Mid-Day Recap: Treasury Ends Guarantee on Money Market Funds
The main headline this morning doesn’t come from the markets, which are mixed on light trading, but from the Treasury, which closed its guarantee on money market mutual funds as scheduled.
The government guarantee was implemented one year ago this week when turmoil swooped through global markets after Lehman Brothers failed to find a buyer and collapsed. In the aftermath, one of the largest money market mutual funds “broke the buck,” meaning its net asset value below par value, increasing panic as even the most secure investments were vulnerable.
The Treasury responded quickly by guaranteeing the short-term market funds for 12 months.
With broad gains in equity markets, improving economic data, and increased stabilization in the financial world, the guarantee can now be lifted.
“As the risk of catastrophic failure of the financial system has receded, the need for some of the emergency programs put in place during the most acute phase of the crisis has receded as well,” said Treasury Secretary Timothy Geithner in a statement.

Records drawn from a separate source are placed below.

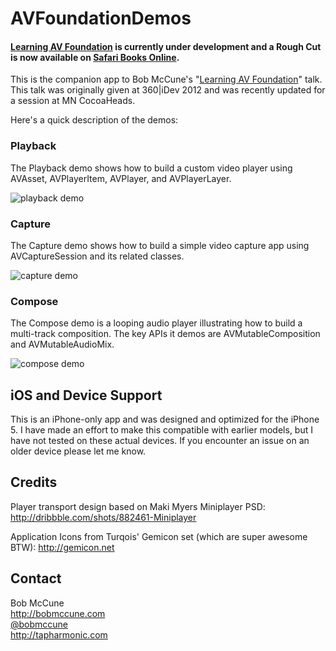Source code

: # AVFoundationDemos

#### <a href="http://www.bobmccune.com/2013/11/08/learning-av-foundation-book-in-development/">Learning AV Foundation</a> is currently under development and a Rough Cut is now available on <a href="http://my.safaribooksonline.com/book/web-applications-and-services/9780133563856">Safari Books Online</a>.

This is the companion app to Bob McCune's "<a href="http://www.slideshare.net/bobmccune/learning-avfoundation">Learning AV Foundation</a>" talk.  This talk was originally given at 360|iDev 2012 and was recently updated for a session at MN CocoaHeads.  

Here's a quick description of the demos:

### Playback ###
The Playback demo shows how to build a custom video player using AVAsset, AVPlayerItem, AVPlayer, and AVPlayerLayer.

![playback demo](https://raw.github.com/tapharmonic/AVFoundationDemos/master/ScreenShots/playback.png)


### Capture ###
The Capture demo shows how to build a simple video capture app using AVCaptureSession and its related classes.

![capture demo](https://raw.github.com/tapharmonic/AVFoundationDemos/master/ScreenShots/capture.png)

### Compose ###
The Compose demo is a looping audio player illustrating how to build a multi-track composition.  The key
APIs it demos are AVMutableComposition and AVMutableAudioMix.

![compose demo](https://raw.github.com/tapharmonic/AVFoundationDemos/master/ScreenShots/compose.png)

## iOS and Device Support ##
This is an iPhone-only app and was designed and optimized for the iPhone 5.  I have made an effort to make this compatible with earlier models, but I have not tested on these actual devices.  If you encounter an issue on an older device please let me know.


## Credits ##
Player transport design based on Maki Myers Miniplayer PSD:
<a href=“http://dribbble.com/shots/882461-Miniplayer”>http://dribbble.com/shots/882461-Miniplayer</a>

Application Icons from Turqois' Gemicon set (which are super awesome BTW):
<a href=“http://gemicon.net”>http://gemicon.net</a>


## Contact ##

Bob McCune<br/>
http://bobmccune.com<br/>
<a href="https://twitter.com/bobmccune">@bobmccune</a><br/>
http://tapharmonic.com<br/>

This is the Treasury’s first major step in unwinding policy following its massive intervention to help contain the impact of the worst financial crisis in seven decades.
The announcement has been expected for weeks, so markets were pretty indifferent to the news. As of 12:20, markets have not found a direction, though all three indexes are modestly positive and approaching the 11-month highs seen earlier in the week.
The S&P 500 is up 0.04% to 1,066, pushing the weekly gain to 2.21%. The Dow is doing better with a 0.30% gain to 9,813, and the Nasdaq is edging up 0.03% to 2,127.